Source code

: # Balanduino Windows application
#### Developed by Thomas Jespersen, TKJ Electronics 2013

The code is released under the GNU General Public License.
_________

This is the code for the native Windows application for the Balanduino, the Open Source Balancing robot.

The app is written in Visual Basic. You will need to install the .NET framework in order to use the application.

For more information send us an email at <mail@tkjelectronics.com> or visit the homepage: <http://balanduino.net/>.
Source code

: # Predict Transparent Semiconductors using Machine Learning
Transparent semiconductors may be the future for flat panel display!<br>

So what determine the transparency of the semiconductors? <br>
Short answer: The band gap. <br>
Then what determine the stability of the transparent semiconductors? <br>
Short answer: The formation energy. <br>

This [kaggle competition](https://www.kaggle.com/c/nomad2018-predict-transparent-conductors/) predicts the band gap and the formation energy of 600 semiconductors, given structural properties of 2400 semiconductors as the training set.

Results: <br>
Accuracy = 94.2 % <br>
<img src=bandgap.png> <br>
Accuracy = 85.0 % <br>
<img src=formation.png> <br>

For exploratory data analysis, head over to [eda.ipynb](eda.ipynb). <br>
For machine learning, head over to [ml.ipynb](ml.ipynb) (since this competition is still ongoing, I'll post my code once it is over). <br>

-- -- --

> Your assignment
Go to the line in the listing above that has "Transparent semiconductors may" in it. Set down that line and each one after it, exactly.

> Output of the exercise
Transparent semiconductors may be the future for flat panel display!<br>

So what determine the transparency of the semiconductors? <br>
Short answer: The band gap. <br>
Then what determine the stability of the transparent semiconductors? <br>
Short answer: The formation energy. <br>

This [kaggle competition](https://www.kaggle.com/c/nomad2018-predict-transparent-conductors/) predicts the band gap and the formation energy of 600 semiconductors, given structural properties of 2400 semiconductors as the training set.

Results: <br>
Accuracy = 94.2 % <br>
<img src=bandgap.png> <br>
Accuracy = 85.0 % <br>
<img src=formation.png> <br>

For exploratory data analysis, head over to [eda.ipynb](eda.ipynb). <br>
For machine learning, head over to [ml.ipynb](ml.ipynb) (since this competition is still ongoing, I'll post my code once it is over). <br>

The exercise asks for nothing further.